DESCRIPTION OF THE TASK -
Return the lines beginning at the one that contains "giọng khuyên bảo." and continuing to the end of the entries, including both ends, exactly as written and nothing else.

[Dataset entries]
>>>>>
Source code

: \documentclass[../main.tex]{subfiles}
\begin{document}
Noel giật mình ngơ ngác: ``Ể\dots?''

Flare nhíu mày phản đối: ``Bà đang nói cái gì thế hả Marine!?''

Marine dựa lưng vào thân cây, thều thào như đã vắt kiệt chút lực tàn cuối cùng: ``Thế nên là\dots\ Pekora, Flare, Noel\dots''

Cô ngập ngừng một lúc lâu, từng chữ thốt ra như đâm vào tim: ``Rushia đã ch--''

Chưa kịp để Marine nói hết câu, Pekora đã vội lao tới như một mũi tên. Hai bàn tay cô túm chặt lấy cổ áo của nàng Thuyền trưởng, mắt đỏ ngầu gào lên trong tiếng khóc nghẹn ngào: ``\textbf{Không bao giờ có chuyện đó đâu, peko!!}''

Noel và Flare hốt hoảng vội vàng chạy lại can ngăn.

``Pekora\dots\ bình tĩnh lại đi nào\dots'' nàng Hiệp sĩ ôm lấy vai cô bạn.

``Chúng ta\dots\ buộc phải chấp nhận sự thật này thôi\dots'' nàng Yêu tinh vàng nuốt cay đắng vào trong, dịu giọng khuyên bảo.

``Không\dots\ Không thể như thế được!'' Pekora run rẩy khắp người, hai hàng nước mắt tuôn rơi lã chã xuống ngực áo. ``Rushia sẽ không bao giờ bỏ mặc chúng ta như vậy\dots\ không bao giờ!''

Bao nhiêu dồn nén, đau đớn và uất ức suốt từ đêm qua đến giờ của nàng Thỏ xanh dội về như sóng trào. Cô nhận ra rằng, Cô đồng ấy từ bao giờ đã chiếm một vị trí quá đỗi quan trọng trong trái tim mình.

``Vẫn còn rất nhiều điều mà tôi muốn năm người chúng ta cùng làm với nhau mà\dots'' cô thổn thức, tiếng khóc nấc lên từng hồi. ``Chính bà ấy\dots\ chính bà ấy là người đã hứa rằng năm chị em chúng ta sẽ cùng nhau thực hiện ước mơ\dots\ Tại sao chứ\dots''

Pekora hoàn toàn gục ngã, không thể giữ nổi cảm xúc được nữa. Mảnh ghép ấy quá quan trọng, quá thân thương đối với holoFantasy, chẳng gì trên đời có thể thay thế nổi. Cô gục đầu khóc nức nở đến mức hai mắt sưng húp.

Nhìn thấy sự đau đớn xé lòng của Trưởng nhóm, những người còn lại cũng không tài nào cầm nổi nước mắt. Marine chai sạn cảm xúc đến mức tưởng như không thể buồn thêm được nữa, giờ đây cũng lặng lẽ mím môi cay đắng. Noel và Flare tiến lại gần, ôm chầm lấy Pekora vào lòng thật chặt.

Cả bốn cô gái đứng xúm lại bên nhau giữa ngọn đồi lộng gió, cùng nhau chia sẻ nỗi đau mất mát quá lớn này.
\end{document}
<<<<<
RESPONSE BELOW -
``Chúng ta\dots\ buộc phải chấp nhận sự thật này thôi\dots'' nàng Yêu tinh vàng nuốt cay đắng vào trong, dịu giọng khuyên bảo.

``Không\dots\ Không thể như thế được!'' Pekora run rẩy khắp người, hai hàng nước mắt tuôn rơi lã chã xuống ngực áo. ``Rushia sẽ không bao giờ bỏ mặc chúng ta như vậy\dots\ không bao giờ!''

Bao nhiêu dồn nén, đau đớn và uất ức suốt từ đêm qua đến giờ của nàng Thỏ xanh dội về như sóng trào. Cô nhận ra rằng, Cô đồng ấy từ bao giờ đã chiếm một vị trí quá đỗi quan trọng trong trái tim mình.

``Vẫn còn rất nhiều điều mà tôi muốn năm người chúng ta cùng làm với nhau mà\dots'' cô thổn thức, tiếng khóc nấc lên từng hồi. ``Chính bà ấy\dots\ chính bà ấy là người đã hứa rằng năm chị em chúng ta sẽ cùng nhau thực hiện ước mơ\dots\ Tại sao chứ\dots''

Pekora hoàn toàn gục ngã, không thể giữ nổi cảm xúc được nữa. Mảnh ghép ấy quá quan trọng, quá thân thương đối với holoFantasy, chẳng gì trên đời có thể thay thế nổi. Cô gục đầu khóc nức nở đến mức hai mắt sưng húp.

Nhìn thấy sự đau đớn xé lòng của Trưởng nhóm, những người còn lại cũng không tài nào cầm nổi nước mắt. Marine chai sạn cảm xúc đến mức tưởng như không thể buồn thêm được nữa, giờ đây cũng lặng lẽ mím môi cay đắng. Noel và Flare tiến lại gần, ôm chầm lấy Pekora vào lòng thật chặt.

Cả bốn cô gái đứng xúm lại bên nhau giữa ngọn đồi lộng gió, cùng nhau chia sẻ nỗi đau mất mát quá lớn này.
\end{document}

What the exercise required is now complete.